To solve the equation \( 5x + 8 + x = 32 \), follow these steps:

Step 1: Combine like terms

First, we combine the \( x \) terms on the left side of the equation.

\[ 5x + x + 8 = 32 \]

This simplifies to:

\[ 6x + 8 = 32 \]

Step 2: Isolate the term with \( x \)

Next, we want to isolate the \( x \) term.
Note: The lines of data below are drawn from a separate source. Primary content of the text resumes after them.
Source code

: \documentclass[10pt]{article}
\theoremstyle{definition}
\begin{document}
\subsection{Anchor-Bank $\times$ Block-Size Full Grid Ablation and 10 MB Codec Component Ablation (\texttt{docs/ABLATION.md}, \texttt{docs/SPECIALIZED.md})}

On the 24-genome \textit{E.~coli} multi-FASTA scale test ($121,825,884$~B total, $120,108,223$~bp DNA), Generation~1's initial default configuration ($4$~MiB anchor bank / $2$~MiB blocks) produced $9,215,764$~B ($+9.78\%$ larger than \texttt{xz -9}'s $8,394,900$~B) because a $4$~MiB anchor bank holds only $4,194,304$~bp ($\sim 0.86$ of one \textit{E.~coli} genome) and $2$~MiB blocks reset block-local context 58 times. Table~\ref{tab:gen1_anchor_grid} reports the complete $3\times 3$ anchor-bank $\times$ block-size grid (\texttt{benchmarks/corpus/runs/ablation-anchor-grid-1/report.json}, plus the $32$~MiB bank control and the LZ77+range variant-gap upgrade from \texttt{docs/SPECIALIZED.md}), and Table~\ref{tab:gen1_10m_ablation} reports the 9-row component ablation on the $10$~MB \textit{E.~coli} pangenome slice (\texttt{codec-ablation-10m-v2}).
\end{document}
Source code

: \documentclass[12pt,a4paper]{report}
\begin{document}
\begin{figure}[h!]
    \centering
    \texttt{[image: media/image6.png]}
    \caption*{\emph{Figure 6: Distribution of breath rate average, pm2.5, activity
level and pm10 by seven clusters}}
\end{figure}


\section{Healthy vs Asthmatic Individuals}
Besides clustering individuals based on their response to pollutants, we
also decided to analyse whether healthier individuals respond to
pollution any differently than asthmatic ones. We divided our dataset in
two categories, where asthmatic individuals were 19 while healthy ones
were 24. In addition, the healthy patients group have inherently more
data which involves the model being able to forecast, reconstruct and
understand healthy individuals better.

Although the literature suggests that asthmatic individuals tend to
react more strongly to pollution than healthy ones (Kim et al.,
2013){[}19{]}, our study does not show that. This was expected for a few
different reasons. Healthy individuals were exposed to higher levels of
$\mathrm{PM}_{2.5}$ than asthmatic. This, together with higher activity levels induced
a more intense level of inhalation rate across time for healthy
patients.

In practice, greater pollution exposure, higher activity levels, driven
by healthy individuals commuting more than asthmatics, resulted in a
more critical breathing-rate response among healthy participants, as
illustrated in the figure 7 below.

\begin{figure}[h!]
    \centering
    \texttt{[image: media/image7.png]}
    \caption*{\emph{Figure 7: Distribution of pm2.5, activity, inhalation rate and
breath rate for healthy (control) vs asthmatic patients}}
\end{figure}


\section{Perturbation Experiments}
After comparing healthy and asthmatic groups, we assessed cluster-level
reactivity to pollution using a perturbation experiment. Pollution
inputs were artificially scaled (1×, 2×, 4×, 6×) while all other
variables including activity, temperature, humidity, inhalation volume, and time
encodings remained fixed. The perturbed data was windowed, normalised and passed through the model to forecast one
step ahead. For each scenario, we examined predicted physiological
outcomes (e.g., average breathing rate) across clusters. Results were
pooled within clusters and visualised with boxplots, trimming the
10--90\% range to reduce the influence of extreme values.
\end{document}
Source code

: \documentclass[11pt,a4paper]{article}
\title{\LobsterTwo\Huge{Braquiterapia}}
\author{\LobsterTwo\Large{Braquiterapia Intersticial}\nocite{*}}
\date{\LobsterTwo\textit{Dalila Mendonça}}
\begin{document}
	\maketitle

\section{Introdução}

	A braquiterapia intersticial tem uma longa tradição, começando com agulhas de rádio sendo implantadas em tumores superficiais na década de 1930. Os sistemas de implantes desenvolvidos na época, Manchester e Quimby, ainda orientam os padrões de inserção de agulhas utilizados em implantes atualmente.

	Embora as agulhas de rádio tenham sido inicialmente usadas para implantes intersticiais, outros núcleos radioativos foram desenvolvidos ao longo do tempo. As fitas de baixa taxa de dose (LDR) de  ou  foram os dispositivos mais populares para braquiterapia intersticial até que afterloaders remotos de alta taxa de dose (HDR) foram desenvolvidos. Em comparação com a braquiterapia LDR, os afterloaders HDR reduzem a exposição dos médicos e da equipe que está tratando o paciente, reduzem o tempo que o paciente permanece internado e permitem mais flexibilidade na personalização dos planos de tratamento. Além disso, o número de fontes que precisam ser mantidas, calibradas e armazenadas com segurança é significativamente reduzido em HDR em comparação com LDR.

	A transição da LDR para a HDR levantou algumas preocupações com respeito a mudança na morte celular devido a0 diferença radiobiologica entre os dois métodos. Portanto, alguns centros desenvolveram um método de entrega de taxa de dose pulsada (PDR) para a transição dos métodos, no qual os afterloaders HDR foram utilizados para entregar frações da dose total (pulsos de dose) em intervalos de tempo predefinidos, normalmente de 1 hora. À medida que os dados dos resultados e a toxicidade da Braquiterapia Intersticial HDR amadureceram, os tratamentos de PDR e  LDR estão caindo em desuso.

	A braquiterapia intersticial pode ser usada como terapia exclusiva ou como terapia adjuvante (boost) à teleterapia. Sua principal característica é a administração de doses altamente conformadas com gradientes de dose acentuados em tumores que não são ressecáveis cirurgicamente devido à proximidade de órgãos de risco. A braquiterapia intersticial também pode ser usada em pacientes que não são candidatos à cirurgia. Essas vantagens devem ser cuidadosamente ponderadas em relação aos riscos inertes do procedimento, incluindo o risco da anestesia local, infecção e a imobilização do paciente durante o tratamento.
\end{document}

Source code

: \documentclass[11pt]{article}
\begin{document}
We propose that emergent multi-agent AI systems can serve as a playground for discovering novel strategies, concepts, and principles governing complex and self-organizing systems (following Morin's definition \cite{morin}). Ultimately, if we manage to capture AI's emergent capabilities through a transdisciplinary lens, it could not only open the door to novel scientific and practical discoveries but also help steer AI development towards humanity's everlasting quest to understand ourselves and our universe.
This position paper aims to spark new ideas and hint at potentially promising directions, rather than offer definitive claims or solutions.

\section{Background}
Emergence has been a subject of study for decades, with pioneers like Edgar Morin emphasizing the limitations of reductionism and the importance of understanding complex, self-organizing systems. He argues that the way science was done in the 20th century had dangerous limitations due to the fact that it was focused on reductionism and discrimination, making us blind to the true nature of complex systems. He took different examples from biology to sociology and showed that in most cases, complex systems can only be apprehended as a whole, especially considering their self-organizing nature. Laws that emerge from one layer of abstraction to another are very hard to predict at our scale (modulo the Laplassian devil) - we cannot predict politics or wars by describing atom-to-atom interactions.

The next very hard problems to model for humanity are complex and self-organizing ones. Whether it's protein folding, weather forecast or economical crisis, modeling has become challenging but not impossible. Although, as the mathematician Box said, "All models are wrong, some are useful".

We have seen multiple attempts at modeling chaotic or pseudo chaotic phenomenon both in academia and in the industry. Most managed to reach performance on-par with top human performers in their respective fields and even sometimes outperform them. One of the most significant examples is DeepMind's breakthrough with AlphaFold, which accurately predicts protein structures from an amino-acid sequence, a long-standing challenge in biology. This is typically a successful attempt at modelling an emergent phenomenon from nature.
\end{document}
We can do this by subtracting 8 from both sides of the equation:

\[ 6x + 8 - 8 = 32 - 8 \]

This simplifies to:

\[ 6x = 24 \]

Step 3: Solve for \( x \)

Now, to find \( x \), divide both sides by 6:

\[ x = \frac{24}{6} \]

This simplifies to:

\[ x = 4 \]

Step 4: Check the solution

To verify the solution, we can substitute \( x = 4 \) back into the original equation:

The original equation is:

\[ 5x + 8 + x = 32 \]

Substituting \( x = 4 \):

\[ 5(4) + 8 + 4 = 32 \]

Calculating the left side:

\[ 20 + 8 + 4 = 32 \]

Simplifying:

\[ 32 = 32 \]

Since both sides of the equation are equal, our solution is verified.

Final Answer

Thus, the solution to the equation \( 5x + 8 + x = 32 \) is:

\[ \boxed{4} \]

can you make it smaller

Sure! Here’s a more concise version of the solution:

Given Equation:
\[ 5x + 8 + x = 32 \]

Step 1: Combine like terms

\[ 6x + 8 = 32 \]

Step 2: Isolate \( x \)

Subtract 8 from both sides: \[ 6x = 24 \]

Step 3: Solve for \( x \)

Divide by 6: \[ x = 4 \]

Step 4: Check the solution

Substitute \( x = 4 \) back into the original equation: \[ 5(4) + 8 + 4 = 32 \] \[ 20 + 8 + 4 = 32 \] \[ 32 = 32 \] (True)

Final Answer

\[ \boxed{4} \]